Торопливо вскочив – еще не хватало простудиться накануне операции, – Дымов взглянул на часы: прошло всего десять минут, но они показались вечностью. Он торопливо пошел в сторону ресторана, где его ждали сто пятьдесят граммов граппы. С души будто смылось что-то поганенькое, ноги пружинисто шагали по земле, а руки двигались в такт движению. Одним словом, наступило благоденствие. Его университетский преподаватель по философии сказал бы, что это «идеализм чистейшей воды».

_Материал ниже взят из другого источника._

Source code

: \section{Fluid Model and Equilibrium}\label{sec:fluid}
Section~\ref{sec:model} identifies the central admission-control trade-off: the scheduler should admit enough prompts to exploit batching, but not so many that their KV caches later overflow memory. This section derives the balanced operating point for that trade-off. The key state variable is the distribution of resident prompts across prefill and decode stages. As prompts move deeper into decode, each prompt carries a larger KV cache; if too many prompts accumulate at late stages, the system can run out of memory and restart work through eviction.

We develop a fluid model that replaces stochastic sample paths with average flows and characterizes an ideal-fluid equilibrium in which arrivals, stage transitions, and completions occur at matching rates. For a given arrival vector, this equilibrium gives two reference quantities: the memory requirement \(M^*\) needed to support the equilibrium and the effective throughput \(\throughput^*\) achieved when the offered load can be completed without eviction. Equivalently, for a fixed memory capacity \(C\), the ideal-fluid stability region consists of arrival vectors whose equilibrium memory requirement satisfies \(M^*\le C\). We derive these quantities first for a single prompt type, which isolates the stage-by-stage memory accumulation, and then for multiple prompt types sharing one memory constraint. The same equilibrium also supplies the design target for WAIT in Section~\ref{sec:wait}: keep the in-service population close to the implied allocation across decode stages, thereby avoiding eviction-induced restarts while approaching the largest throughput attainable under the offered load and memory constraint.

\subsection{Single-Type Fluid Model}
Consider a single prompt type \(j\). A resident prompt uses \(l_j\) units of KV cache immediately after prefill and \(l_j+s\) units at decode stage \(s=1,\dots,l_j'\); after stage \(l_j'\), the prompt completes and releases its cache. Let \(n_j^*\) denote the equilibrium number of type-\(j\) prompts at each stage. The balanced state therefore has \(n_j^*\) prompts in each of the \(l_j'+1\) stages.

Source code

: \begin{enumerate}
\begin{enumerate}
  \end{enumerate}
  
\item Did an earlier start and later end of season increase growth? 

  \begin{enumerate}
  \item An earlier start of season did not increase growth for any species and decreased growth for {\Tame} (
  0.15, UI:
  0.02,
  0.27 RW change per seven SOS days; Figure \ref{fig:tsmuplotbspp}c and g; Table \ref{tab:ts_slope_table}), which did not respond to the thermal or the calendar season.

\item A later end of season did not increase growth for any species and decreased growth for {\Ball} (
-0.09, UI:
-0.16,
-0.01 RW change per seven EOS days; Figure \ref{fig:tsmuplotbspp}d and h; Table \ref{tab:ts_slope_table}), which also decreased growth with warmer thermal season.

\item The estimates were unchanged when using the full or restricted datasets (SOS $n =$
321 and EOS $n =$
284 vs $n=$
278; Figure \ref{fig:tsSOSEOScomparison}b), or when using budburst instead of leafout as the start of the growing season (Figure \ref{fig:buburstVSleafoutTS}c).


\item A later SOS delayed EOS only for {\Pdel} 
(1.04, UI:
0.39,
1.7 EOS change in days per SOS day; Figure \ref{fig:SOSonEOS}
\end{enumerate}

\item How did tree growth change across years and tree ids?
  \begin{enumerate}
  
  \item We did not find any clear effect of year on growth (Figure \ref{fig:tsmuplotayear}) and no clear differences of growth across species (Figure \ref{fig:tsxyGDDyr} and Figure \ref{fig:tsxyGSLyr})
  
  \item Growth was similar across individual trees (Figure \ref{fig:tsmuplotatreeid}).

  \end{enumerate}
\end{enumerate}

Ужин, как всегда, был великолепен. Волшебник Жизнев, наверное сам того не зная, минут за десять «нареланил» своего пациента. Поэтому, как не удивительно, за столом Андрей Семенович забыл о предстоящей операции. Лишь пройдя с половину пути от ресторана до гостиницы, он понял, что откладывать разговор нельзя, и решительно прервал Жизнева, который что-то ему рассказывал:
– Послушайте, Александр Владимирович, с послезавтрашнего дня у меня начинает образовываться долг перед вами. Как бы его хотя бы частично погасить?
Доктор ответил в тон Дымову:
– Вы мне ничего не должны: еще в Петербурге рассчитались. Так что теперь все разговоры на эту тему – перед отъездом из Германии, а то и дома.